THE Ionians, who were descendants of the Athenians, were, anciently, masters of this country. It was formerly called Ægialeia, and the inhabitants Ægialeans, but in later times, Ionia, from the former people, as Attica had the name of Ionia, from Ion the son of Xuthus.
It is said, that Hellen was the son of Deucalion, and that he governed the country about Phthia between the Peneins and Asopus, and transmitted to his eldest son these dominions, sending the others out of their native country to seek a settlement each of them for himself. Dorus, one of them, settled the Dorians about Parnassus, and when he left them, they bore his name. Xuthus, another, married the daughter of Erechtheus, and was the founder of the Tetrapolis of Attica, which consisted of Œnoe, Marathon, Probalinthus, and Tricorythus.
Achæus, one of the sons of Xuthus, having committed an accidental murder, fled to Lacedæmon, and occasioned the inhabitants to take the name of Achæans.1
Ion, the other son, having vanquished the Thracian army with their leader Eumolpus, obtained so much renown, that the Athenians intrusted him with the government of their state. It was he who first distributed the mass of the people into four tribes, and these again into four classes according to their occupations, husbandmen, artificers, priests, and the fourth, military guards; after having made many more regulations of this kind, he left to the country his own name. It happened at that time that the country had such an abundance of inhabitants, that the Athenians sent out a colony of Ionians to Peloponnesus, and the tract of country which they occupied was called Ionia after their own name, instead of Ægialeia, and the inhabitants Ionians instead of Ægialeans, who were distributed among twelve cities.
After the return of the Heracleidæ, these Ionians, being expelled by the Achæans, returned to Athens, whence, in con- junction with the Codridæ, (descendants of Codrus,) they sent cut the Ionian colonists to Asia.2 They founded twelve cities on the sea-coast of Caria and Lydia, having distributed themselves over the country into as many parts as they occupied in Peloponnesus.3
The Achæans were Phthiotæ by descent, and were settled at Lacedæmon, but when the Heracleidæ became masters of the country, having recovered their power under Tisamenus, the son of Orestes, they attacked the Ionians, as I said before, and defeated them. They drove the Ionians out of the country, and took possession of the territory, but retained the same partition of it which they found existing there. They became so powerful, that, although the Heracleidæ, from whom they had revolted, occupied the rest of Peloponnesus, yet they defended themselves against them all, and called their own country Achæa.
From Tisamenus to Ogyges they continued to be governed by kings. Afterwards they established a democracy, and acquired so great renown for their political wisdom, that the Italian Greeks, after their dissensions with the Pythagoreans, adopted most of the laws and institutions of the Achæans.
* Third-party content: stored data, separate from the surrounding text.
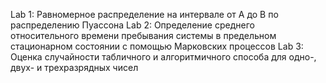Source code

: Lab 1: Равномерное распределение на интервале от А до B по распределению Пуассона
Lab 2: Определение среднего относительного времени пребывания системы в предельном стационарном состоянии с помощью Марковских процессов
Lab 3: Оценка случайности табличного и алгоритмичного способа для одно-, двух- и трехразрядных чисел
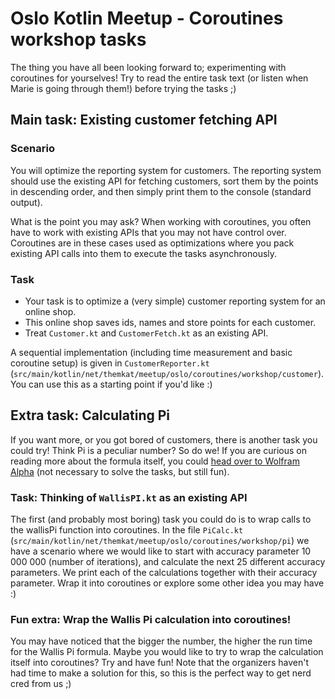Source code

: # Oslo Kotlin Meetup - Coroutines workshop tasks
The thing you have all been looking forward to; experimenting with coroutines for yourselves! Try to read the entire task text (or listen when Marie is going through them!) before trying the tasks ;) 


## Main task: Existing customer fetching API


### Scenario

You will optimize the reporting system for customers.
The reporting system should use the existing API for fetching customers, sort them by the points in descending order,
and then simply print them to the console (standard output). 

What is the point you may ask? When working with coroutines, you often have to work with existing APIs that you may not have control over.
Coroutines are in these cases used as optimizations where you pack existing API calls into them to execute the tasks asynchronously. 


### Task

* Your task is to optimize a (very simple) customer reporting system for an online shop.
* This online shop saves ids, names and store points for each customer.
* Treat `Customer.kt` and `CustomerFetch.kt` as an existing API. 

A sequential implementation (including time measurement and basic coroutine setup) is given in `CustomerReporter.kt` (`src/main/kotlin/net/themkat/meetup/oslo/coroutines/workshop/customer`).
You can use this as a starting point if you'd like :) 

## Extra task: Calculating Pi
If you want more, or you got bored of customers, there is another task you could try! Think Pi is a peculiar number? So do we! If you are curious on reading more about the formula itself, you could [head over to Wolfram Alpha](http://mathworld.wolfram.com/WallisFormula.html) (not necessary to solve the tasks, but still fun).


### Task: Thinking of `WallisPI.kt` as an existing API
The first (and probably most boring) task you could do is to wrap calls to the wallisPi function into coroutines. In the file `PiCalc.kt` (`src/main/kotlin/net/themkat/meetup/oslo/coroutines/workshop/pi`) we have a scenario where we would like to start with accuracy parameter 10 000 000 (number of iterations), and calculate the next 25 different accuracy parameters. We print each of the calculations together with their accuracy parameter. Wrap it into coroutines or explore some other idea you may have :)


### Fun extra: Wrap the Wallis Pi calculation into coroutines!
You may have noticed that the bigger the number, the higher the run time for the Wallis Pi formula. Maybe you would like to try to wrap the calculation itself into coroutines? Try and have fun! Note that the organizers haven't had time to make a solution for this, so this is the perfect way to get nerd cred from us ;)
After the battle of Leuctra the Thebans4 committed the disputes of the cities among each other to the arbitration of the Achæans. At a later period their community was dissolved by the Macedonians, but they recovered by degrees their former power. At the time of the expedition of Pyrrhus into Italy they be- gan with the union of four cities, among which were Patræ and Dyme.5 They then had an accession of the twelve cities, with the exception of Olenus and Helice; the former refused to join the league; the other was swallowed up by the waves.